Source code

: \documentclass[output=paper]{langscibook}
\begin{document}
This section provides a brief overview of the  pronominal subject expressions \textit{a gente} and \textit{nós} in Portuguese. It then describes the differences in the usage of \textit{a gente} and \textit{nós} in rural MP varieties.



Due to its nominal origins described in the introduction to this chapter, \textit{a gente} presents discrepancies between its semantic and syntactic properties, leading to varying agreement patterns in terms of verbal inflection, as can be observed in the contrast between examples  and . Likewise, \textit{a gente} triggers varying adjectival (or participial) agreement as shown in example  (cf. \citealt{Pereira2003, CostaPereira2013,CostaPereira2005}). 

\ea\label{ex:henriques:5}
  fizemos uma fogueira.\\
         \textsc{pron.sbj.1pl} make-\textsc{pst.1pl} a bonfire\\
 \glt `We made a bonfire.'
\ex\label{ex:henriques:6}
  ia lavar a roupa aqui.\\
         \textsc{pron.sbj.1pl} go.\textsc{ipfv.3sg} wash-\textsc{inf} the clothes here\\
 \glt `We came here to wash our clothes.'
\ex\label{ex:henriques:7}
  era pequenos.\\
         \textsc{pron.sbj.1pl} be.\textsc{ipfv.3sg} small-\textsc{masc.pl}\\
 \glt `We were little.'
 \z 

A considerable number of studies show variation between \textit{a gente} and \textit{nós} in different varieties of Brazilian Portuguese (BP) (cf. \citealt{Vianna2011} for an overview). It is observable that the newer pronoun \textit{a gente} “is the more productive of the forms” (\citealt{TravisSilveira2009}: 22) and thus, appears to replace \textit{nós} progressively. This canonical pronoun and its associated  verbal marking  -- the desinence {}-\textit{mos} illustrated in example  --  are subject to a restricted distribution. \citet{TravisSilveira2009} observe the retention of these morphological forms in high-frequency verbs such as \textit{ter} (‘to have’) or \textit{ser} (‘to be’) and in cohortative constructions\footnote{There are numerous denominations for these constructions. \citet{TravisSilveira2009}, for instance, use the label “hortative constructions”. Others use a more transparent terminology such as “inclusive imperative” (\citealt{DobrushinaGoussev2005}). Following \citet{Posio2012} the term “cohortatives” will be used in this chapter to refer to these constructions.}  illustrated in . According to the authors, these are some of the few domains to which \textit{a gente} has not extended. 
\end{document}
---
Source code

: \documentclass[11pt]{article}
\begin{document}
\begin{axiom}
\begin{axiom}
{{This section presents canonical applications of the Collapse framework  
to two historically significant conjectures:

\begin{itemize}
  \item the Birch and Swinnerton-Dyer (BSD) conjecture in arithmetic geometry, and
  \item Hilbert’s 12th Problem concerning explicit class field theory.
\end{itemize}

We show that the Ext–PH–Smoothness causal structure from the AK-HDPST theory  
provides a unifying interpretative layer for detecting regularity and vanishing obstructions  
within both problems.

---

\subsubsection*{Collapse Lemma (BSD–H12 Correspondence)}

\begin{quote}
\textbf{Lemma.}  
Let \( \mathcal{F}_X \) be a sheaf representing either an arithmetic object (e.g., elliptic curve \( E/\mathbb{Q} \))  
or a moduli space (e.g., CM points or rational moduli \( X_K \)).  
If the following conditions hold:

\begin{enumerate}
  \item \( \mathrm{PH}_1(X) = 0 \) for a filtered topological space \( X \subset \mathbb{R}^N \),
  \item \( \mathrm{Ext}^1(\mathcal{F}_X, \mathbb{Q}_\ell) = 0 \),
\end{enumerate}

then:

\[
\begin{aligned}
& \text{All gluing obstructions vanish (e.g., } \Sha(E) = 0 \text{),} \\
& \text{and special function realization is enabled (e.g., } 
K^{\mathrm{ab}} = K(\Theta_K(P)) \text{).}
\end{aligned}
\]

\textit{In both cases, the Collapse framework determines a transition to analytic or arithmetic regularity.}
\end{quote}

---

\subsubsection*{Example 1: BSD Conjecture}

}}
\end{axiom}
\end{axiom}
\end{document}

◆ AIM OF THE TASK
Find every line above where the word "subsubsection" occurs, and copy that line.

◆ ANSWER SECTION
\subsubsection*{Collapse Lemma (BSD–H12 Correspondence)}
\subsubsection*{Example 1: BSD Conjecture}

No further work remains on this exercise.